Florian Śmieja
Do kamedułów na jeziorze Wigry zjechali się naukowcy i literaci, dziennikarze i działacze kultury, by spotkać się i porozmawiać na ciekawe tematy. To tam w końcu poznałem profesora Jana Błońskiego, jednego z laureatów nagrody dla najlepiej zapowiadających się młodych krytyków polskich, których nagrodziliśmy w Londynie w 1957 roku. (Oprócz niego nagrody otrzymali także: Zygmunt Kubiak, Andrzej Kijowski oraz Marian Pankowski).
Tam też stałem się bohaterem zabawnego nieporozumienia. Nie wiedziałem, że jestem podobny do Ryszarda Kapuścińskiego. Na Wigrach czekało na niego kilka osób znających go tylko z fotografii. Kiedy nie zjawiał się, zaczęli krążyć koło mnie i zagadywać. Koniecznie chcieli zrobić ze mną wywiad. Opierałem się i znajdywałem różne wybiegi. Ale trwała sytuacja niewyjaśniona.
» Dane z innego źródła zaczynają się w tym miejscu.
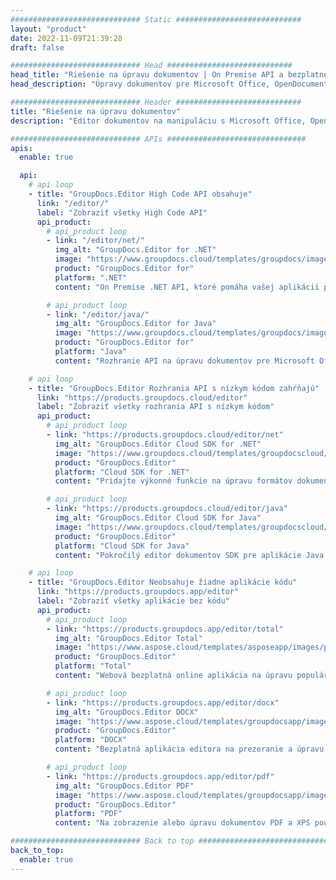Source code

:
 ```yaml
---
############################# Static ############################
layout: "product"
date: 2022-11-09T21:39:28
draft: false

############################# Head ############################
head_title: "Riešenie na úpravu dokumentov | On Premise API a bezplatné aplikácie"
head_description: "Úpravy dokumentov pre Microsoft Office, OpenDocument, PDF a ďalšie formáty súborov pomocou rozhraní API On Premise alebo pomocou aplikácie Online Document Editor."

############################# Header ############################
title: "Riešenie na úpravu dokumentov"
description: "Editor dokumentov na manipuláciu s Microsoft Office, OpenOffice, PDF, HTML a inými formátmi súborov dokumentov."

############################# APIs ###############################
apis:
  enable: true

  api:
    # api loop
    - title: "GroupDocs.Editor High Code API obsahuje"
      link: "/editor/"
      label: "Zobraziť všetky High Code API"
      api_product:
        # api_product loop
        - link: "/editor/net/"
          img_alt: "GroupDocs.Editor for .NET"
          image: "https://www.groupdocs.cloud/templates/groupdocs/images/product-logos/groupdocs-editor-net.png"
          product: "GroupDocs.Editor for"
          platform: ".NET"
          content: "On Premise .NET API, ktoré pomáha vašej aplikácii prezerať, upravovať a následne konvertovať dokumenty."

        # api_product loop
        - link: "/editor/java/"
          img_alt: "GroupDocs.Editor for Java"
          image: "https://www.groupdocs.cloud/templates/groupdocs/images/product-logos/groupdocs-editor-java.png"
          product: "GroupDocs.Editor for"
          platform: "Java"
          content: "Rozhranie API na úpravu dokumentov pre Microsoft Office, OpenOffice, HTML a ďalšie dokumenty na manipuláciu vo vašich aplikáciách založených na jazyku Java."

    # api loop
    - title: "GroupDocs.Editor Rozhrania API s nízkym kódom zahŕňajú"
      link: "https://products.groupdocs.cloud/editor"
      label: "Zobraziť všetky rozhrania API s nízkym kódom"
      api_product:
        # api_product loop
        - link: "https://products.groupdocs.cloud/editor/net"
          img_alt: "GroupDocs.Editor Cloud SDK for .NET"
          image: "https://www.groupdocs.cloud/templates/groupdocscloud/images/sdk/272x272/groupdocs_editor-for-net.png"
          product: "GroupDocs.Editor"
          platform: "Cloud SDK for .NET"
          content: "Pridajte výkonné funkcie na úpravu formátov dokumentov do aplikácií .NET pomocou Cloud SDK for .NET. Upravujte dokumenty MS Office, Web a XML."

        # api_product loop
        - link: "https://products.groupdocs.cloud/editor/java"
          img_alt: "GroupDocs.Editor Cloud SDK for Java"
          image: "https://www.groupdocs.cloud/templates/groupdocscloud/images/sdk/272x272/groupdocs_editor-for-java.png"
          product: "GroupDocs.Editor"
          platform: "Cloud SDK for Java"
          content: "Pokročilý editor dokumentov SDK pre aplikácie Java na úpravu štandardných formátov súborov dokumentov na akejkoľvek platforme schopnej volať REST API."

    # api loop
    - title: "GroupDocs.Editor Neobsahuje žiadne aplikácie kódu"
      link: "https://products.groupdocs.app/editor"
      label: "Zobraziť všetky aplikácie bez kódu"
      api_product:
        # api_product loop
        - link: "https://products.groupdocs.app/editor/total"
          img_alt: "GroupDocs.Editor Total"
          image: "https://www.aspose.cloud/templates/asposeapp/images/products/logo/aspose_editor-app.png"
          product: "GroupDocs.Editor"
          platform: "Total"
          content: "Webová bezplatná online aplikácia na úpravu populárnych formátov súborov z balíka Office a OpenOffice."

        # api_product loop
        - link: "https://products.groupdocs.app/editor/docx"
          img_alt: "GroupDocs.Editor DOCX"
          image: "https://www.aspose.cloud/templates/groupdocsapp/images/products/logo/groupdocs_words-app.png"
          product: "GroupDocs.Editor"
          platform: "DOCX"
          content: "Bezplatná aplikácia editora na prezeranie a úpravu dokumentov Microsoft Word online."

        # api_product loop
        - link: "https://products.groupdocs.app/editor/pdf"
          img_alt: "GroupDocs.Editor PDF"
          image: "https://www.aspose.cloud/templates/groupdocsapp/images/products/logo/groupdocs_pdf-app.png"
          product: "GroupDocs.Editor"
          platform: "PDF"
          content: "Na zobrazenie alebo úpravu dokumentov PDF a XPS použite akékoľvek zariadenie, ľubovoľný prehliadač."

############################# Back to top ###############################
back_to_top:
  enable: true
---
```

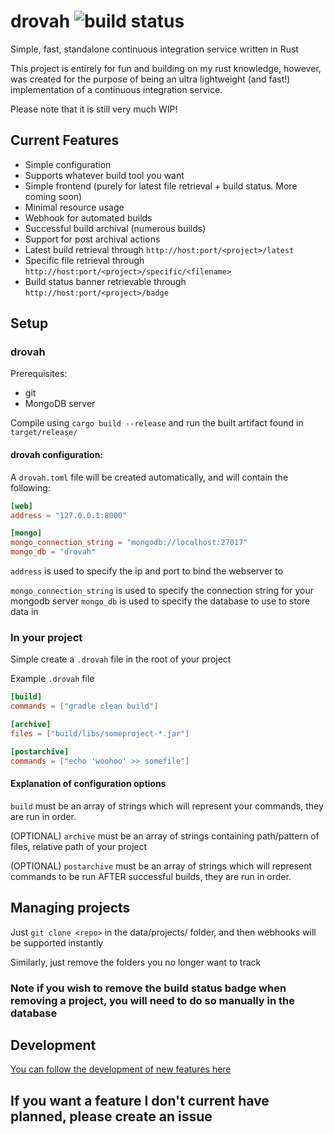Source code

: # drovah ![build status](https://ci.husk.pro/drovah/badge)
Simple, fast, standalone continuous integration service written in Rust

This project is entirely for fun and building on my rust knowledge,
however, was created for the purpose of being an ultra lightweight (and fast!) implementation of a continuous integration service.

Please note that it is still very much WIP!

## Current Features

- Simple configuration
- Supports whatever build tool you want
- Simple frontend (purely for latest file retrieval + build status. More coming soon)
- Minimal resource usage
- Webhook for automated builds
- Successful build archival (numerous builds)
- Support for post archival actions
- Latest build retrieval through ``http://host:port/<project>/latest``
- Specific file retrieval through ``http://host:port/<project>/specific/<filename>``
- Build status banner retrievable through ``http://host:port/<project>/badge``
 
## Setup

### drovah
Prerequisites:
- git
- MongoDB server

Compile using ``cargo build --release`` 
and run the built artifact found in ``target/release/``

#### drovah configuration:
A ``drovah.toml`` file will be created automatically, and will contain the following:

```toml
[web]
address = "127.0.0.1:8000"

[mongo]
mongo_connection_string = "mongodb://localhost:27017"
mongo_db = "drovah"
```

``address`` is used to specify the ip and port to bind the webserver to

``mongo_connection_string`` is used to specify the connection string for your mongodb server
``mongo_db`` is used to specify the database to use to store data in

### In your project
Simple create a ``.drovah`` file in the root of your project

Example ``.drovah`` file

```toml
[build]
commands = ["gradle clean build"]

[archive]
files = ["build/libs/someproject-*.jar"]

[postarchive]
commands = ["echo 'woohoo' >> somefile"]
```

#### Explanation of configuration options
``build`` must be an array of strings which will represent your commands, they are run in order.

(OPTIONAL) ``archive`` must be an array of strings containing path/pattern of files, relative path of your project

(OPTIONAL) ``postarchive`` must be an array of strings which will represent commands to be run AFTER successful builds, they are run in order.

## Managing projects

Just ``git clone <repo>`` in the data/projects/ folder, and then webhooks will be supported instantly

Similarly, just remove the folders you no longer want to track

### Note if you wish to remove the build status badge when removing a project, you will need to do so manually in the database

## Development
[You can follow the development of new features here](https://github.com/Huskehhh/drovah/projects/2)

## If you want a feature I don't current have planned, please create an issue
Aż w końcu zjawił się Ryszard Kapuściński. Zainteresowani odskoczyli ode mnie jak niepyszni. Mówiłem mu później, że mnie wzięli za niego i nie mogłem się przed nimi opędzić. Kapuściński wypracował sobie pozycję szczególną, a różni pomniejsi chcieli się choćby kąpać w jego blasku i mieć dowód, że otarli się o wybitność, że będą się mieli kim pochwalić.
Wróciliśmy pociągiem do Warszawy. Kapuściński szczęśliwy siedział sam w przedziale. Zdawał się rozkoszować nieobecnością pasożytów.
Nota bene, reportaże Kapuścińskiego cieszyły się i nadal cieszą wielką popularnością wśród czytelników. Oby zwracali oni także uwagę na jego zatroskanie o ambiwalentne przejawy współczesnego życia. Chwała mu za uwagę:
Rosnące bogactwo środków technicznych, elektroniki, wszelkich światłowodów, satelitów, kompaktów i laserów, a jednoczesne zubożenie treści, monotonia, ogłuszająca nuda.